The award for Best Pop Collaboration with Vocals was first presented to Al Green and Lyle Lovett at the 37th Grammy Awards (1995) for the song "Funny How Time Slips Away". According to the category description guide for the 52nd Grammy Awards, the award was presented to artists that performed "newly recorded collaborative pop performances" that "do not normally perform together."
Two-time award recipients include Alison Krauss, Van Morrison, Pink, Robert Plant, and Santana. Krauss and Plant are the only duo to win more than once as well as the only consecutive winners.
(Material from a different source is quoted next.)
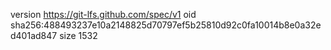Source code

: version https://git-lfs.github.com/spec/v1
oid sha256:488493237e10a2148825d70797ef5b25810d92c0fa10014b8e0a32ed401ad847
size 1532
Christina Aguilera and Stevie Wonder share the record for the most nominations, with six each.
The award has been discontinued as of 2012 in a major overhaul of Grammy categories. In 2012, all duo or group performances in the pop category were shifted to the newly formed Best Pop Duo/Group Performance category. Hence the 2011 award to a cover version of "Imagine" was the last one to be awarded in the Best Pop Collaboration with Vocals category.